Ingredients:
3 blocks of frozen soup base from the saving celery post
OR
3 T butter, 2 ribs of celery, 1/2 an onion, 2-3 carrots (depending on size), 1-2 tsp dried basil, 1-2 tsp dried parsley
1/4 to 1/2 cup flour
1 1/2 cups milk
1 1/2 cups cream (either heavy whipping cream or regular)
(note, you can substitute 3 cups of half and half for the milk and cream)
1 1/2 cups water or chicken broth
2 cubes of chicken bullion (if you opt for water)
1 lb of cooked, chopped chicken
1 can of peas, drained
4-5 cups of cubed potatoes
1 sheet of puff pastry (I use Pepperidge Farms, which comes with two sheets)
Preheat your oven to 400 degrees
First, remove your sheet of puff pastry and set it out on a plate to thaw. It usually takes at least 45 minutes for it to thaw enough to work with. The puff pastry sheet comes folded in thirds. Just set it out, and don't worry about unfolding it until it is thawed out.
Next put your blocks of soup base in a large pot and cook over medium heat. You don't have to thaw them out, just put them in the pot and stir. The blocks will break apart as they melt.
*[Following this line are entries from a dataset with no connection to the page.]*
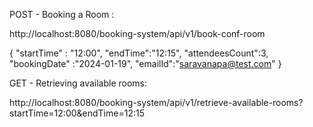 POST - Booking a Room : 

http://localhost:8080/booking-system/api/v1/book-conf-room

{
    "startTime" : "12:00",
    "endTime":"12:15",
    "attendeesCount":3,
    "bookingDate" :"2024-01-19",
    "emailId":"saravanapa@test.com"
}

GET - Retrieving available rooms:

http://localhost:8080/booking-system/api/v1/retrieve-available-rooms?startTime=12:00&endTime=12:15
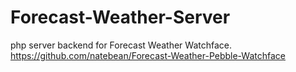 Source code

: Forecast-Weather-Server
=======================

php server backend for Forecast Weather Watchface.
https://github.com/natebean/Forecast-Weather-Pebble-Watchface
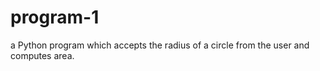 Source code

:# program-1
 a Python program which accepts the radius of a circle from the user and computes area.
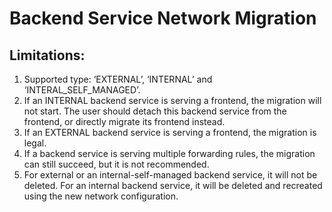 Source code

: # Backend Service Network Migration
## Limitations:
1. Supported type: ‘EXTERNAL’, ‘INTERNAL’ and ‘INTERAL_SELF_MANAGED’.
2. If an INTERNAL backend service is serving a frontend, the migration will not start. The user should detach this backend service from the frontend, or directly migrate its frontend instead. 
3. If an EXTERNAL backend service is serving a frontend, the migration is legal. 
4. If a backend service is serving multiple forwarding rules, the migration can still succeed, but it is not recommended.
5. For external or an internal-self-managed backend service, it will not be deleted. For an internal backend service, it will be deleted and recreated using the new network configuration.


          
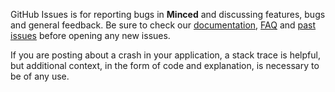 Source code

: GitHub Issues is for reporting bugs in **Minced** and discussing features, bugs and general feedback. Be sure to check our [documentation](http://cocoadocs.org/docsets/Minced), [FAQ](https://github.com/hyperoslo/Minced/wiki/FAQ) and [past issues](https://github.com/hyperoslo/Minced/issues?state=closed) before opening any new issues.

If you are posting about a crash in your application, a stack trace is helpful, but additional context, in the form of code and explanation, is necessary to be of any use.
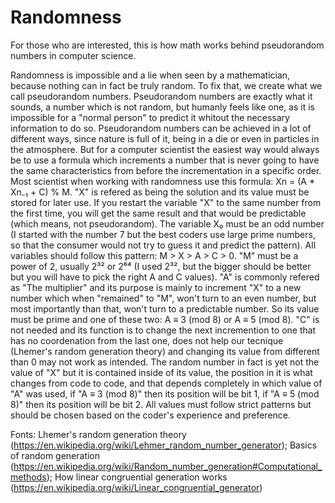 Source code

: # Randomness
For those who are interested, this is how math works behind pseudorandom numbers in computer science.

  Randomness is impossible and a lie when seen by a mathematician, because nothing can in fact be truly random. To fix that, we create what we call pseudorandom numbers. Pseudorandom numbers are exactly what it sounds, a number which is not random, but humanly feels like one, as it is impossible for a "normal person" to predict it whitout the necessary information to do so.
  Pseudorandom numbers can be achieved in a lot of different ways, since nature is full of it, being in a die or even in particles in the atmosphere. But for a computer scientist the easiest way would always be to use a formula which increments a number that is never going to have the same characteristics from before the incrementation in a specific order.
  Most scientist when working with randomness use this formula: Xn = (A * Xn₋₁ + C) % M. "X" is refered as being the solution and its value must be stored for later use. If you restart the variable "X" to the same number from the first time, you will get the same result and that would be predictable (which means, not pseudorandom). The variable X₀ must be an odd number (I started with the number 7 but the best coders use large prime numbers, so that the consumer would not try to guess it and predict the pattern). All variables should follow this pattern: M > X > A > C > 0. "M" must be a power of 2, usually 2³² or 2⁶⁴ (I used 2³², but the bigger should be better but you will have to pick the right A and C values). "A" is commonly refered as "The multiplier" and its purpose is mainly to increment "X" to a new number which when "remained" to "M", won't turn to an even number, but most importantly than that, won't turn to a predictable number. So its value must be prime and one of these two: A ≡ 3 (mod 8) or A ≡ 5 (mod 8). "C" is not needed and its function is to change the next incremention to one that has no coordenation from the last one, does not help our tecnique (Lhemer's random generation theory) and changing its value from different than 0 may not work as intended.
  The random number in fact is yet not the value of "X" but it is contained inside of its value, the position in it is what changes from code to code, and that depends completely in which value of "A" was used, if "A ≡ 3 (mod 8)" then its position will be bit 1, if "A ≡ 5 (mod 8)" then its position will be bit 2. All values must follow strict patterns but should be chosen based on the coder's experience and preference.
  
  Fonts: Lhemer's random generation theory (https://en.wikipedia.org/wiki/Lehmer_random_number_generator); 
         Basics of random generation (https://en.wikipedia.org/wiki/Random_number_generation#Computational_methods);
         How linear congruential generation works (https://en.wikipedia.org/wiki/Linear_congruential_generator)
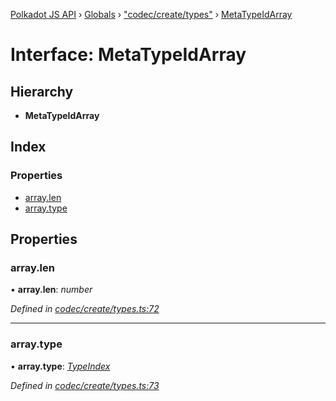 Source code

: [Polkadot JS API](../README.md) › [Globals](../globals.md) › ["codec/create/types"](../modules/_codec_create_types_.md) › [MetaTypeIdArray](_codec_create_types_.metatypeidarray.md)

# Interface: MetaTypeIdArray

## Hierarchy

* **MetaTypeIdArray**

## Index

### Properties

* [array.len](_codec_create_types_.metatypeidarray.md#array.len)
* [array.type](_codec_create_types_.metatypeidarray.md#array.type)

## Properties

###  array.len

• **array.len**: *number*

*Defined in [codec/create/types.ts:72](https://github.com/polkadot-js/api/blob/3196e66efb/packages/types/src/codec/create/types.ts#L72)*

___

###  array.type

• **array.type**: *[TypeIndex](../modules/_codec_create_types_.md#typeindex)*

*Defined in [codec/create/types.ts:73](https://github.com/polkadot-js/api/blob/3196e66efb/packages/types/src/codec/create/types.ts#L73)*
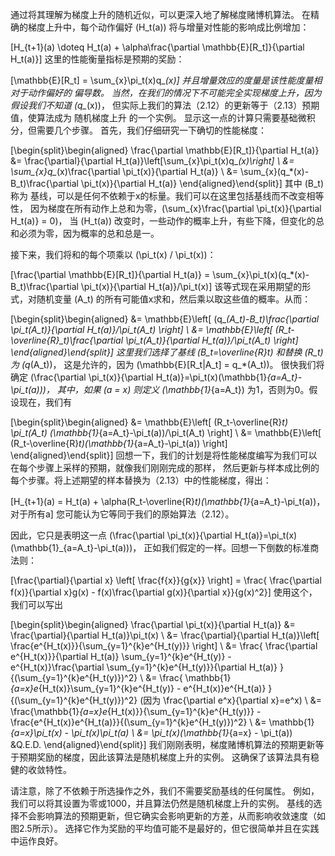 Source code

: 通过将其理解为梯度上升的随机近似，可以更深入地了解梯度赌博机算法。 在精确的梯度上升中，每个动作偏好 \(H_t(a)\) 将与增量对性能的影响成比例增加：

\[H_{t+1}(a) \doteq H_t(a) + \alpha\frac{\partial \mathbb{E}[R_t]}{\partial H_t(a)}\]
这里的性能衡量指标是预期的奖励：

\[\mathbb{E}[R_t] = \sum_{x}\pi_t(x)q_*(x)\]
并且增量效应的度量是该性能度量相对于动作偏好的 偏导数。 当然，在我们的情况下不可能完全实现梯度上升，因为假设我们不知道 \(q_*(x)\)， 但实际上我们的算法（2.12）的更新等于（2.13）预期值，使算法成为 随机梯度上升 的一个实例。 显示这一点的计算只需要基础微积分，但需要几个步骤。 首先，我们仔细研究一下确切的性能梯度：

\[\begin{split}\begin{aligned} \frac{\partial \mathbb{E}[R_t]}{\partial H_t(a)} &= \frac{\partial}{\partial H_t(a)}\left[\sum_{x}\pi_t(x)q_*(x)\right] \\ &= \sum_{x}q_*(x)\frac{\partial \pi_t(x)}{\partial H_t(a)} \\ &= \sum_{x}(q_*(x)-B_t)\frac{\partial \pi_t(x)}{\partial H_t(a)} \end{aligned}\end{split}\]
其中 \(B_t\) 称为 基线，可以是任何不依赖于x的标量。我们可以在这里包括基线而不改变相等性， 因为梯度在所有动作上总和为零，\(\sum_{x}\frac{\partial \pi_t(x)}{\partial H_t(a)} = 0\)， 当 \(H_t(a)\) 改变时，一些动作的概率上升，有些下降，但变化的总和必须为零，因为概率的总和总是一。

接下来，我们将和的每个项乘以 \(\pi_t(x) / \pi_t(x)\)：

\[\frac{\partial \mathbb{E}[R_t]}{\partial H_t(a)} = \sum_{x}\pi_t(x)(q_*(x)-B_t)\frac{\partial \pi_t(x)}{\partial H_t(a)}/\pi_t(x)\]
该等式现在采用期望的形式，对随机变量 \(A_t\) 的所有可能值x求和，然后乘以取这些值的概率。从而：

\[\begin{split}\begin{aligned} &= \mathbb{E}\left[ (q_*(A_t)-B_t)\frac{\partial \pi_t(A_t)}{\partial H_t(a)}/\pi_t(A_t) \right] \\ &= \mathbb{E}\left[ (R_t-\overline{R}_t)\frac{\partial \pi_t(A_t)}{\partial H_t(a)}/\pi_t(A_t) \right] \end{aligned}\end{split}\]
这里我们选择了基线 \(B_t=\overline{R}_t\) 和替换 \(R_t\) 为 \(q_*(A_t)\)， 这是允许的，因为 \(\mathbb{E}[R_t|A_t] = q_*(A_t)\)。 很快我们将确定 \(\frac{\partial \pi_t(x)}{\partial H_t(a)}=\pi_t(x)(\mathbb{1}_{a=A_t}-\pi_t(a))\)， 其中，如果 \(a = x\) 则定义 \(\mathbb{1}_{a=A_t}\) 为1，否则为0。假设现在，我们有

\[\begin{split}\begin{aligned} &= \mathbb{E}\left[ (R_t-\overline{R}_t) \pi_t(A_t) (\mathbb{1}_{a=A_t}-\pi_t(a))/\pi_t(A_t) \right] \\ &= \mathbb{E}\left[ (R_t-\overline{R}_t)(\mathbb{1}_{a=A_t}-\pi_t(a)) \right] \end{aligned}\end{split}\]
回想一下，我们的计划是将性能梯度编写为我们可以在每个步骤上采样的预期，就像我们刚刚完成的那样， 然后更新与样本成比例的每个步骤。将上述期望的样本替换为（2.13）中的性能梯度，得出：

\[H_{t+1}(a) = H_t(a) + \alpha(R_t-\overline{R}_t)(\mathbb{1}_{a=A_t}-\pi_t(a))，对于所有a\]
您可能认为它等同于我们的原始算法（2.12）。

因此，它只是表明这一点 \(\frac{\partial \pi_t(x)}{\partial H_t(a)}=\pi_t(x)(\mathbb{1}_{a=A_t}-\pi_t(a))\)， 正如我们假定的一样。回想一下倒数的标准商法则：

\[\frac{\partial}{\partial x} \left[ \frac{f{x}}{g{x}} \right] = \frac{ \frac{\partial f(x)}{\partial x}g(x) - f(x)\frac{\partial g(x)}{\partial x}}{g(x)^2}\]
使用这个，我们可以写出

\[\begin{split}\begin{aligned} \frac{\partial \pi_t(x)}{\partial H_t(a)} &= \frac{\partial}{\partial H_t(a)}\pi_t(x) \\ &= \frac{\partial}{\partial H_t(a)}\left[ \frac{e^{H_t(x)}}{\sum_{y=1}^{k}e^{H_t(y)}} \right] \\ &= \frac{ \frac{\partial e^{H_t(x)}}{\partial H_t(a)} \sum_{y=1}^{k}e^{H_t(y)} - e^{H_t(x)}\frac{\partial \sum_{y=1}^{k}e^{H_t(y)}}{\partial H_t(a)} }{(\sum_{y=1}^{k}e^{H_t(y)})^2} \\ &= \frac{ \mathbb{1}_{a=x}e_{H_t(x)}\sum_{y=1}^{k}e^{H_t(y)} - e^{H_t(x)}e^{H_t(a)} }{(\sum_{y=1}^{k}e^{H_t(y)})^2} (因为 \frac{\partial e^x}{\partial x}=e^x) \\ &= \frac{\mathbb{1}_{a=x}e_{H_t(x)}}{\sum_{y=1}^{k}e^{H_t(y)}} - \frac{e^{H_t(x)}e^{H_t(a)}}{(\sum_{y=1}^{k}e^{H_t(y)})^2} \\ &= \mathbb{1}_{a=x}\pi_t(x) - \pi_t(x)\pi_t(a) \\ &= \pi_t(x)(\mathbb{1}_{a=x} - \pi_t(a)) &Q.E.D. \end{aligned}\end{split}\]
我们刚刚表明，梯度赌博机算法的预期更新等于预期奖励的梯度，因此该算法是随机梯度上升的实例。 这确保了该算法具有稳健的收敛特性。

请注意，除了不依赖于所选操作之外，我们不需要奖励基线的任何属性。 例如，我们可以将其设置为零或1000，并且算法仍然是随机梯度上升的实例。 基线的选择不会影响算法的预期更新，但它确实会影响更新的方差，从而影响收敛速度（如图2.5所示）。 选择它作为奖励的平均值可能不是最好的，但它很简单并且在实践中运作良好。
If you don't have soup base on hand, go ahead and finely chop your celery, onion and carrot and add it to the pot along with the 3 T butter and the spices. Cook and stir until the onions and celery are translucent. Add flour and stir well. You should add enough flour to make things really thick, almost like paste. (See pic below)

Next add the milk, cream and water (with bullion cubes) or broth. Stir with a whisk and cook over medium heat until things thicken.
Meanwhile, in a seperate pot cook the cubed potatoes in salted water until they are fork tender. Pour your sauce mixture into a 9x13 pan. Add the cooked potatoes, chicken and the drained peas. Stir everything together.
Meanwhile, in a seperate pot cook the cubed potatoes in salted water until they are fork tender. Pour your sauce mixture into a 9x13 pan. Add the cooked potatoes, chicken and the drained peas. Stir everything together.
Unfold the puff pastry and cut it into thirds along the fold lines. Cut each third into four equal pieces. Place the 12 pieces on the top of your filling. I do this by alternating the pieces the long way and the short way so that they will all fit nicely. If you prefer to do it a different way, that is okay too.

Bake at 400 degrees for 30 to 40 minutes, until the puff pastry is golden. Serve with a spatula, making sure that each serving has a square of pastry on the top. This makes 12 large servings.

I hope you enjoy it! I'd love to hear your thoughts if you try it. This is my own original recipe, not adapted from anything else. Please don't claim it as your own.
3 comments:
I have just become your latest follower, and its been a while I see that you last blogged, but having all those kids must keep you busy so its no wonder you take a bit of time out in between blogs!! How marvellous to have six sons and then a princess daughter! I managed to have three sons and two daughters, so you are ahead of me there.. I've looked at your other blogs and the things kids say.. such fun to read.. hope you all keeping well.. hugs from across the pond from rainy England!
Well, hello Heff! I just want to let you know how much I appreciate your sweet comments, and I miss your posts! ♥
Well, this is one to try, and dont worry about me claiming this, I think you deserve to be known as the author of this recipe... it looked quite smashing!!!